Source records
◇ ◇ ◇ ◇ ◇ ◇ ◇
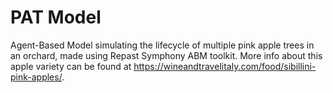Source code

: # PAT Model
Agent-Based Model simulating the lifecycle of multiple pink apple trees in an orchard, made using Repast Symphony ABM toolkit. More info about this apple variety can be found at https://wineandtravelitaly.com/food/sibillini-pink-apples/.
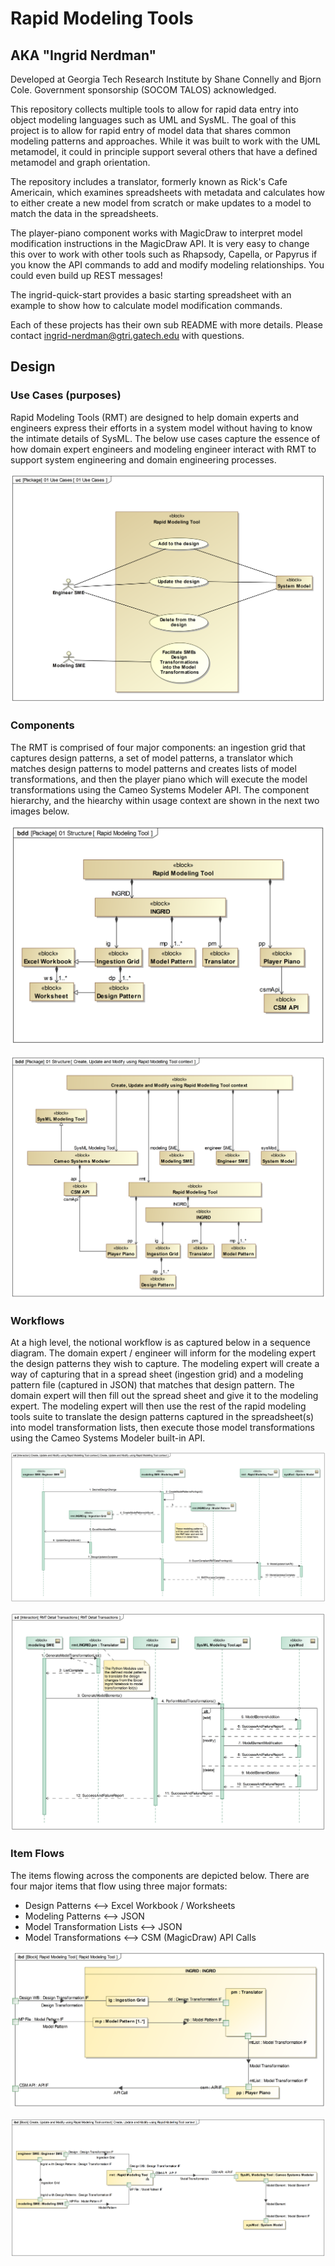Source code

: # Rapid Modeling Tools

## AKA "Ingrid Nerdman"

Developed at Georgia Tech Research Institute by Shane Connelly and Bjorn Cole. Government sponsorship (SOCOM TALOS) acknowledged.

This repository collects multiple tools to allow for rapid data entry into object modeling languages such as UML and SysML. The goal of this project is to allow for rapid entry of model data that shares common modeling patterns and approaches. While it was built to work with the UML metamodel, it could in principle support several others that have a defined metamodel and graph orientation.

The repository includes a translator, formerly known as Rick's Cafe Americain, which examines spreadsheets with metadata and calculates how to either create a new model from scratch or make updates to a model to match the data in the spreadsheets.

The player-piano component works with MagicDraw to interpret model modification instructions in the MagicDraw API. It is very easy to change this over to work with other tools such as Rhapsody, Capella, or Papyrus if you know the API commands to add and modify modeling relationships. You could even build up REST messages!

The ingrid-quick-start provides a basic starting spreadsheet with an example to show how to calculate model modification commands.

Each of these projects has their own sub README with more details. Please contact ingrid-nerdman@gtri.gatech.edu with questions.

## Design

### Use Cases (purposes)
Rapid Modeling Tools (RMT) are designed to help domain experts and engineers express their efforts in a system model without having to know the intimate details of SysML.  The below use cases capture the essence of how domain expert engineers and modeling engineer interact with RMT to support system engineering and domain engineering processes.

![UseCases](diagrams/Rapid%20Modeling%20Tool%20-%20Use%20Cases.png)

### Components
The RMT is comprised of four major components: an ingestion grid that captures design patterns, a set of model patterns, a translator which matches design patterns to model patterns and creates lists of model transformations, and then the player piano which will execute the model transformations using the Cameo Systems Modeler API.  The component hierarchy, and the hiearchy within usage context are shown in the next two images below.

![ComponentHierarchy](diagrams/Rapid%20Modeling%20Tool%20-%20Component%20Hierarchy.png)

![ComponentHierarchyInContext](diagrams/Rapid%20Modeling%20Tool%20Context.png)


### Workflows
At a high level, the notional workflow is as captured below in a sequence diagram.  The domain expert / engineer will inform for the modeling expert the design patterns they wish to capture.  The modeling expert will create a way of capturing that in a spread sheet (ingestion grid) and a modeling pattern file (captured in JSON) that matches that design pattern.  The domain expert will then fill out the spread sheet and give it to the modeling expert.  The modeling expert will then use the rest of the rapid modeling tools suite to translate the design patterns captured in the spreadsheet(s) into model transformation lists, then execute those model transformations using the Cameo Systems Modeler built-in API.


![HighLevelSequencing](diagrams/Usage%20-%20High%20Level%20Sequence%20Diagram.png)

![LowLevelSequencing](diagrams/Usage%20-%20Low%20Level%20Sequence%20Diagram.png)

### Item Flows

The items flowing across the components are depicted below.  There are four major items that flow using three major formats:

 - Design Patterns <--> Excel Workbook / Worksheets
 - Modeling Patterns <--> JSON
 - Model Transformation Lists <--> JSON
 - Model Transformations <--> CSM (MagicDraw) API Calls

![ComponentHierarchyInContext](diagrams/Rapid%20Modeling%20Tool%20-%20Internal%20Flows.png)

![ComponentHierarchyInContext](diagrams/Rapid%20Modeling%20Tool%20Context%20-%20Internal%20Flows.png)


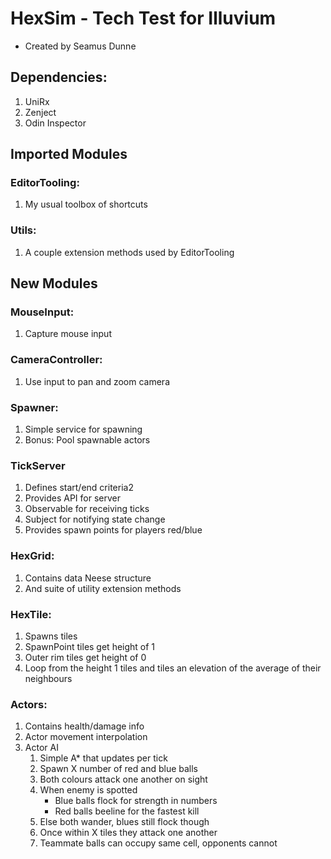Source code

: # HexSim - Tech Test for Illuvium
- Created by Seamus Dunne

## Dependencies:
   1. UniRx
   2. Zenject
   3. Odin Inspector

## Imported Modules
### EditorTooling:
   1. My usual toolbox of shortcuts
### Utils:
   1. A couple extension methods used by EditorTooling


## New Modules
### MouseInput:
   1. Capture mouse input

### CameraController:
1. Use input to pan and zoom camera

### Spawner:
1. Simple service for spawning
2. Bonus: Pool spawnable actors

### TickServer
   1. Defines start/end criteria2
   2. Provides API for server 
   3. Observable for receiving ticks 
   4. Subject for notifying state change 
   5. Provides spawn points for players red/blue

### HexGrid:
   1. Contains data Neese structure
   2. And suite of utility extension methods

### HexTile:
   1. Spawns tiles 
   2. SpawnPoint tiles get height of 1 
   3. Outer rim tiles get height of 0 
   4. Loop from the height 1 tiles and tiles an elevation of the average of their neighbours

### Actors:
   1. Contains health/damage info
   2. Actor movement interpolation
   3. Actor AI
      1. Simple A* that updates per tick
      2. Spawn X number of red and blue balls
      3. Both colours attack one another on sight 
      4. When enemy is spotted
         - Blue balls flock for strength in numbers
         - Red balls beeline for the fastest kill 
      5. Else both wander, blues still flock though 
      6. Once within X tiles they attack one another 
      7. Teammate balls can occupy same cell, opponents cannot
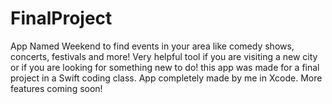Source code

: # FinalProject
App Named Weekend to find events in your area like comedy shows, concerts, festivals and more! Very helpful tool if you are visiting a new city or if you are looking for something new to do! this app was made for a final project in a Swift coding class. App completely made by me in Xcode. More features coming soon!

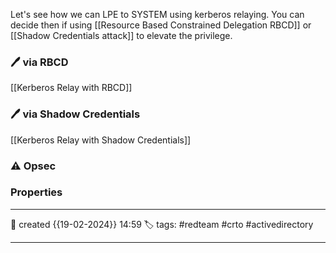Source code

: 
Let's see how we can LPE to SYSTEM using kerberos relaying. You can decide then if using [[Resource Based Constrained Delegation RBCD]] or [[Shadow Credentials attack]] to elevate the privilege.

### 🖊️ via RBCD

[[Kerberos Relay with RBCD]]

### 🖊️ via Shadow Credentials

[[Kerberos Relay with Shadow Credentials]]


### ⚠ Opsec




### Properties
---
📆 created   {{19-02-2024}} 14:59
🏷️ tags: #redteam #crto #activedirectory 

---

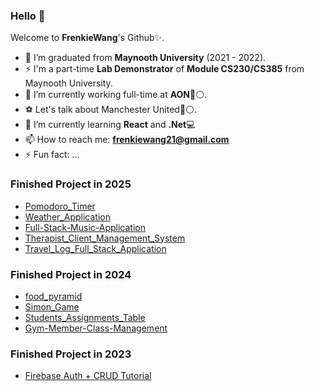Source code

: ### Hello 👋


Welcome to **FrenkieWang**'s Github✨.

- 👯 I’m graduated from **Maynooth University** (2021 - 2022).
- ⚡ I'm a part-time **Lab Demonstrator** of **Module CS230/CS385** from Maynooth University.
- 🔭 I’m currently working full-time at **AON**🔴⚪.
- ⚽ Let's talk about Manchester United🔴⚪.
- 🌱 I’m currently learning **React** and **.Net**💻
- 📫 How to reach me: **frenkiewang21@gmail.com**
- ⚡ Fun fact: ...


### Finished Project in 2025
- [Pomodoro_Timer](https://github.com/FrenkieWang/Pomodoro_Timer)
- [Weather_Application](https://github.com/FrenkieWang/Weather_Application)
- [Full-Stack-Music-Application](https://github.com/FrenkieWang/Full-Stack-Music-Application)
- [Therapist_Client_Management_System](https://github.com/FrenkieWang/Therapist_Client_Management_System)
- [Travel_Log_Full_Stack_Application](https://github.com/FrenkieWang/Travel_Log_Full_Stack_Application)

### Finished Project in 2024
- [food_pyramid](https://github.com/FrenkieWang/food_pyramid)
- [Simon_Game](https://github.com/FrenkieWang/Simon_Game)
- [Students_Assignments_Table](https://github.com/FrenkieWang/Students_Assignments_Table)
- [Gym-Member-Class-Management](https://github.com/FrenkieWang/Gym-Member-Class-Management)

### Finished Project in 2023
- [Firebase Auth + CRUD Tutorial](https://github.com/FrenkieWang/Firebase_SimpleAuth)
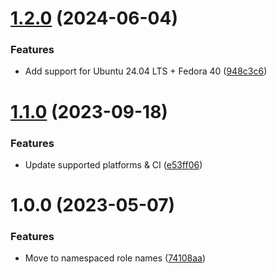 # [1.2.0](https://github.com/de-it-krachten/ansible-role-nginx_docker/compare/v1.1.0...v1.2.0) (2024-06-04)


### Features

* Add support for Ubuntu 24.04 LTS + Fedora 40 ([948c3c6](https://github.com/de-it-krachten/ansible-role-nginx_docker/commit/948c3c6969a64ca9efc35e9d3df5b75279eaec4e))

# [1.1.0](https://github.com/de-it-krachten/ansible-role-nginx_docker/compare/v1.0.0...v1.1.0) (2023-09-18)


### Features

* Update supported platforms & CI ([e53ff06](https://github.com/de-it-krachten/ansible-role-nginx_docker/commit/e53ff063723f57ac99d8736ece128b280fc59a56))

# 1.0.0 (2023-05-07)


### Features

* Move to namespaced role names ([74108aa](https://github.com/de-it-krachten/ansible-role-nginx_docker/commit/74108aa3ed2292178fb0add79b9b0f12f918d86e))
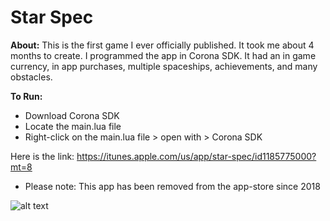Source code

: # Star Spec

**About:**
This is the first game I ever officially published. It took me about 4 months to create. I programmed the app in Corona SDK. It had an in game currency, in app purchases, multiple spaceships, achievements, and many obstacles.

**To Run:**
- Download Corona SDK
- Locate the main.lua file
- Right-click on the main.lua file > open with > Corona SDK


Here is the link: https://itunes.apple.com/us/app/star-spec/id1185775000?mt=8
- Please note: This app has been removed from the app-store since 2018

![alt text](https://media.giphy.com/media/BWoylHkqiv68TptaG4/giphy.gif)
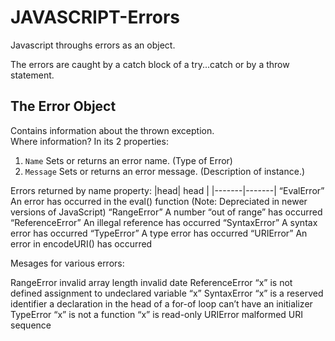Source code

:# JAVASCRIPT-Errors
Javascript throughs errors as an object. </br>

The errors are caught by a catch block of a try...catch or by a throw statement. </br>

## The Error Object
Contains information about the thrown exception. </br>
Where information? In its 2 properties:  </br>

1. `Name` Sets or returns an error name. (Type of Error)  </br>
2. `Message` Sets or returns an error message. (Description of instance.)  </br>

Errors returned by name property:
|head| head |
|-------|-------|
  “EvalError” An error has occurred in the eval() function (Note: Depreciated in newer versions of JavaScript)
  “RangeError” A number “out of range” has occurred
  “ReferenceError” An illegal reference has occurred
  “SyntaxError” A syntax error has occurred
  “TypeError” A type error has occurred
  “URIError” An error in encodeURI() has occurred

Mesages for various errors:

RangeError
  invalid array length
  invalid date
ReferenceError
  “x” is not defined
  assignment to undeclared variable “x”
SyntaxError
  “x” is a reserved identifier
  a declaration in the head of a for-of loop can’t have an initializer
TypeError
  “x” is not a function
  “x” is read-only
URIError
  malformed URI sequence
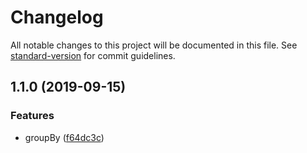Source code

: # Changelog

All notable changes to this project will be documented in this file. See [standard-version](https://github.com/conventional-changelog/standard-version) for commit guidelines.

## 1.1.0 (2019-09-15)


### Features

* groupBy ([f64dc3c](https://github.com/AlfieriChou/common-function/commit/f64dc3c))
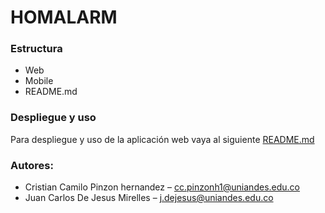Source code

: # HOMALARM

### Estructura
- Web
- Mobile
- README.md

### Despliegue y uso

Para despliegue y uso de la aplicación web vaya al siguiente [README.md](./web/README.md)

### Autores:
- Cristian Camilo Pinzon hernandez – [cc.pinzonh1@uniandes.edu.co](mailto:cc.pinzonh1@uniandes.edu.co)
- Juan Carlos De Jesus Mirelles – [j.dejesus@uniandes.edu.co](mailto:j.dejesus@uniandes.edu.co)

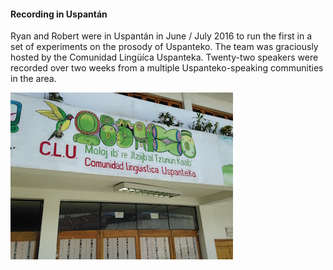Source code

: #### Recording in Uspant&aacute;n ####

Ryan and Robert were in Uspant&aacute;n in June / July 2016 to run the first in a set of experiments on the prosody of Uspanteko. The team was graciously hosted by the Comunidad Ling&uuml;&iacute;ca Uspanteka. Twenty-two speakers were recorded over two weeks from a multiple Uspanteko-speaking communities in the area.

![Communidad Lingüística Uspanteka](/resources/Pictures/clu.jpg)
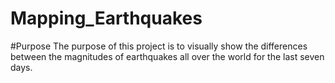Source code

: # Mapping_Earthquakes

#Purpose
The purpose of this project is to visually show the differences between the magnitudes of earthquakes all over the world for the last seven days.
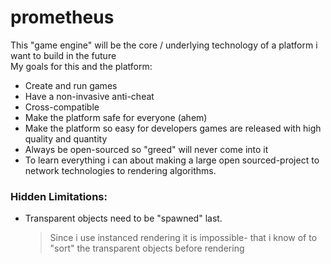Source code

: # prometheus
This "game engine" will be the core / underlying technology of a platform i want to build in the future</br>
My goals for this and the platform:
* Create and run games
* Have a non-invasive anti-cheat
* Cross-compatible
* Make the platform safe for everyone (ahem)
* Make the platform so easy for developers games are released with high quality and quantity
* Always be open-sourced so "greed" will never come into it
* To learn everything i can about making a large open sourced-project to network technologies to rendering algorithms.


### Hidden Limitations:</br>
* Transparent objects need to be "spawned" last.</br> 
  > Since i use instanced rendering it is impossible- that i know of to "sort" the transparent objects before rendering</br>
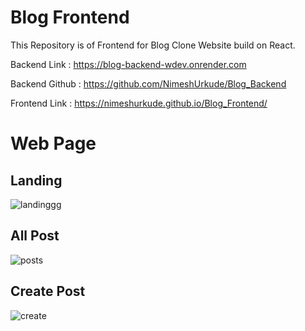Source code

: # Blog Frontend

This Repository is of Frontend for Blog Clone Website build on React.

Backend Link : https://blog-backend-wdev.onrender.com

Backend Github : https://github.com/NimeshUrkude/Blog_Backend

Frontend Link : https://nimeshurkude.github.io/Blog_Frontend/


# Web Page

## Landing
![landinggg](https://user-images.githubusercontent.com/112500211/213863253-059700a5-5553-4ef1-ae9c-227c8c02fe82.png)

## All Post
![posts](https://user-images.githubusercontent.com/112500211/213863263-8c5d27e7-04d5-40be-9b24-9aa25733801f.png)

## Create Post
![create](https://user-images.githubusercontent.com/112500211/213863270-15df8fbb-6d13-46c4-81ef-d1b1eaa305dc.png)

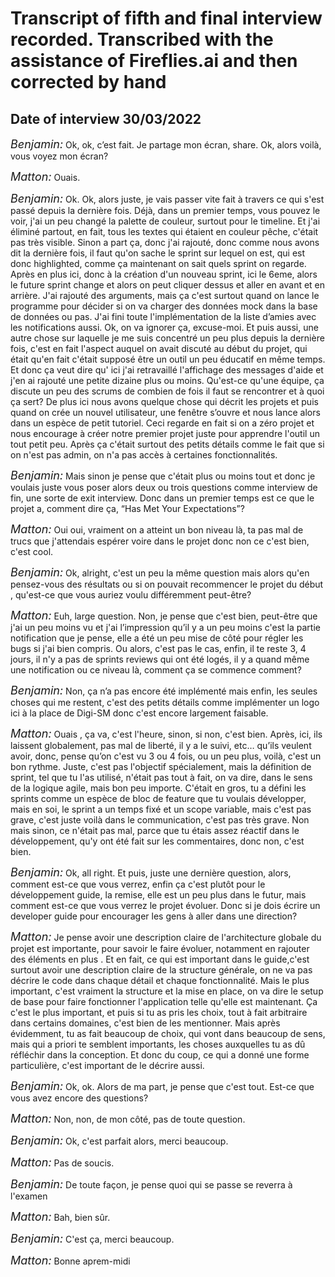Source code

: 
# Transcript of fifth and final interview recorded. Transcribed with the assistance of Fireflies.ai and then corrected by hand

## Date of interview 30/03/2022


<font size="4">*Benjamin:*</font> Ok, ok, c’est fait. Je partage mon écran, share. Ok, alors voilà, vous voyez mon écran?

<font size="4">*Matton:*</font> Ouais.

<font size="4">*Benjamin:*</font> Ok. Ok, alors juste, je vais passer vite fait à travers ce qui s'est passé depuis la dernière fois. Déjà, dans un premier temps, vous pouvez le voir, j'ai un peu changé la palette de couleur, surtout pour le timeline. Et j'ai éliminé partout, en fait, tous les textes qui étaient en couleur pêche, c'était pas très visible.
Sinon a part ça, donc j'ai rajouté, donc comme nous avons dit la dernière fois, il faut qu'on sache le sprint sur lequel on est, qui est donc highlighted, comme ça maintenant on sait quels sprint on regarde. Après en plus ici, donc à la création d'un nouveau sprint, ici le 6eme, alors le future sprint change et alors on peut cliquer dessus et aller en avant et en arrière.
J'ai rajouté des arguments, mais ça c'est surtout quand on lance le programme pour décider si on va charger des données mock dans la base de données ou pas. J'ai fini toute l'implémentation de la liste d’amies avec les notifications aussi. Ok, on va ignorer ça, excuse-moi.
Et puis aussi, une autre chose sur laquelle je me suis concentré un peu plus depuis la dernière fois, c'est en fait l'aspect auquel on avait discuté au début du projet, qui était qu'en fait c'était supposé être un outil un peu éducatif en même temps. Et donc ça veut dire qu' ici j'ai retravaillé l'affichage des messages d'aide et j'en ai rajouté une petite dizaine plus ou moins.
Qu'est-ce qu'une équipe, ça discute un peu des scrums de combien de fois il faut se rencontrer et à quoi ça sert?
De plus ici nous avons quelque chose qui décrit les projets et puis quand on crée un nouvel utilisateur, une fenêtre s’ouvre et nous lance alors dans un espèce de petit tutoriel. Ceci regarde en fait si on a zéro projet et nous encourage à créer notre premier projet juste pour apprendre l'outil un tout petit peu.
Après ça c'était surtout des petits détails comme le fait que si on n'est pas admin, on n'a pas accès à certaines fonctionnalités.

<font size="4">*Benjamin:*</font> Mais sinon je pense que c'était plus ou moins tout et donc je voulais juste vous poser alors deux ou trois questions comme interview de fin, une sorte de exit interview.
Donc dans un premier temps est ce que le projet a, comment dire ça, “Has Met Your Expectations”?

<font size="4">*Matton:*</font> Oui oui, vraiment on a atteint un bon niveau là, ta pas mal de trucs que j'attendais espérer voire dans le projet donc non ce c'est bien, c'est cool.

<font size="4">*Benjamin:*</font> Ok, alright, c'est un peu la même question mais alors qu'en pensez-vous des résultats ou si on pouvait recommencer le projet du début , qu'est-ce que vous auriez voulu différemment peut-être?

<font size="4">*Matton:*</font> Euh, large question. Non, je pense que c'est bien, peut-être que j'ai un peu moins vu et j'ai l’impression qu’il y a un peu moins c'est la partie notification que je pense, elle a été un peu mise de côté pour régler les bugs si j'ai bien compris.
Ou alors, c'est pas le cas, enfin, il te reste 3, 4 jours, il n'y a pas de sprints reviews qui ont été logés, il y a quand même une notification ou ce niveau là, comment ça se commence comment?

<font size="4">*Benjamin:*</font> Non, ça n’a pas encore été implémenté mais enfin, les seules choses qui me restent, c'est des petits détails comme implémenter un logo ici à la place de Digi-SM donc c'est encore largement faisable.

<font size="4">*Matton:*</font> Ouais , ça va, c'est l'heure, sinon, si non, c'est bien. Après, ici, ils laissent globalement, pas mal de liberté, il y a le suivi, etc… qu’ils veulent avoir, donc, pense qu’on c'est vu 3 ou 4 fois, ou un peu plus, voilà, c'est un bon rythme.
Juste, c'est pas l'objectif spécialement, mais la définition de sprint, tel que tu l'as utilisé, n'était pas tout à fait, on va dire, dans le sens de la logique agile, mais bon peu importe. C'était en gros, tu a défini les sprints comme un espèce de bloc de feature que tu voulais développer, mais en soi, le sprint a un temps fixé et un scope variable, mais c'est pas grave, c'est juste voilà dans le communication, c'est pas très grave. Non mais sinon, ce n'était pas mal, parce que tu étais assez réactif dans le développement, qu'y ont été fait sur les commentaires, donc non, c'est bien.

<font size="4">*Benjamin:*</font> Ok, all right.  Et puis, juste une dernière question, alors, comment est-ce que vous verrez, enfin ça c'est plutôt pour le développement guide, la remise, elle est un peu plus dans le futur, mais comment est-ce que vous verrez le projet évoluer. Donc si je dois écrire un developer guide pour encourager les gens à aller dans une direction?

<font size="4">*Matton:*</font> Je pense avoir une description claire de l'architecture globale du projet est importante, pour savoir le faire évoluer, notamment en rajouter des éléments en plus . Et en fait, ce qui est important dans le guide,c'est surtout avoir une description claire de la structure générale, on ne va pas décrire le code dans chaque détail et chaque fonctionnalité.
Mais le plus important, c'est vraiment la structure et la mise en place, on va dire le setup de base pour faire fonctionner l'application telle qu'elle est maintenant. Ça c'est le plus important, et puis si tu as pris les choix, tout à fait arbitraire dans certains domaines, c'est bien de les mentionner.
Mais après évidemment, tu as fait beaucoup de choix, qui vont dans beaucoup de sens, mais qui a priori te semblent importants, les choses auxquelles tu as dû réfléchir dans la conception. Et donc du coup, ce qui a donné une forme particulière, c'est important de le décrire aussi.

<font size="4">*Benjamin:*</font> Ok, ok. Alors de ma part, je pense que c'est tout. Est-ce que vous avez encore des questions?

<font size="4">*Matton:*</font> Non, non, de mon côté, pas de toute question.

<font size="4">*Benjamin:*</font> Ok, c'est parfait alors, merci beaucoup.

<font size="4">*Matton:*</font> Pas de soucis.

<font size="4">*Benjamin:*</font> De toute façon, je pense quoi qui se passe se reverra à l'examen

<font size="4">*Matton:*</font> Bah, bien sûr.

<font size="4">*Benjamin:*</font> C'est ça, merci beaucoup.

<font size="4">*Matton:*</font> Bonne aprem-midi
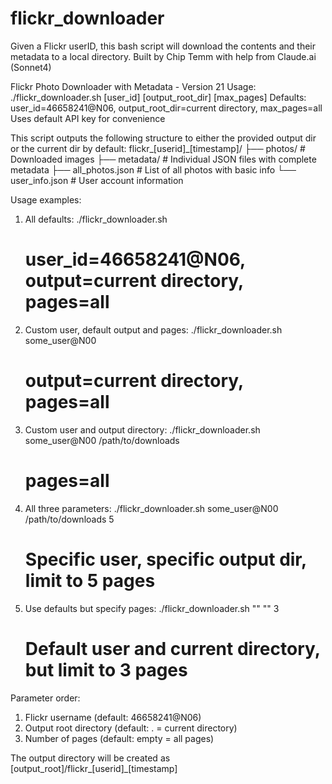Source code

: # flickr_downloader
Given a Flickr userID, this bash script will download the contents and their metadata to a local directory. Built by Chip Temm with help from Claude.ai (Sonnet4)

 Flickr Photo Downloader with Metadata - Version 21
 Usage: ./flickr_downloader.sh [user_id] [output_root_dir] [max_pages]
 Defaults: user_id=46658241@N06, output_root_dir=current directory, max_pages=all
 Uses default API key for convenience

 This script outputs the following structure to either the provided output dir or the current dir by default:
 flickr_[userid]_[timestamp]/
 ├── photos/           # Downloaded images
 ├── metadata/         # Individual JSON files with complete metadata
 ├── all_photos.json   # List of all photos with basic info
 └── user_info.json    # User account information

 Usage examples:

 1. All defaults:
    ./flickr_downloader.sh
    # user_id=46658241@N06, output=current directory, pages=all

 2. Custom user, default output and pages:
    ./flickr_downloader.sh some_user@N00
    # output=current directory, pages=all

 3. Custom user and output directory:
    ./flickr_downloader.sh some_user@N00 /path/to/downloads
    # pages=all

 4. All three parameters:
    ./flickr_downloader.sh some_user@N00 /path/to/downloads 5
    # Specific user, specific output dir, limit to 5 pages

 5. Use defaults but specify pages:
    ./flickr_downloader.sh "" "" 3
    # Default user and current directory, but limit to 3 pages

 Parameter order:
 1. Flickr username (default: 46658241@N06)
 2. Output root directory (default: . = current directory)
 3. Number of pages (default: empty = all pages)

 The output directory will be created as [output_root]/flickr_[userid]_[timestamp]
◇ ◇ ◇ ◇ ◇ ◇ ◇
* **What you need to do**
Working from the entries above, find every line in which the word "variable" occurs and copy it.

* **Answer to this task**
  assignment to undeclared variable “x”
Juste, c'est pas l'objectif spécialement, mais la définition de sprint, tel que tu l'as utilisé, n'était pas tout à fait, on va dire, dans le sens de la logique agile, mais bon peu importe. C'était en gros, tu a défini les sprints comme un espèce de bloc de feature que tu voulais développer, mais en soi, le sprint a un temps fixé et un scope variable, mais c'est pas grave, c'est juste voilà dans le communication, c'est pas très grave. Non mais sinon, ce n'était pas mal, parce que tu étais assez réactif dans le développement, qu'y ont été fait sur les commentaires, donc non, c'est bien.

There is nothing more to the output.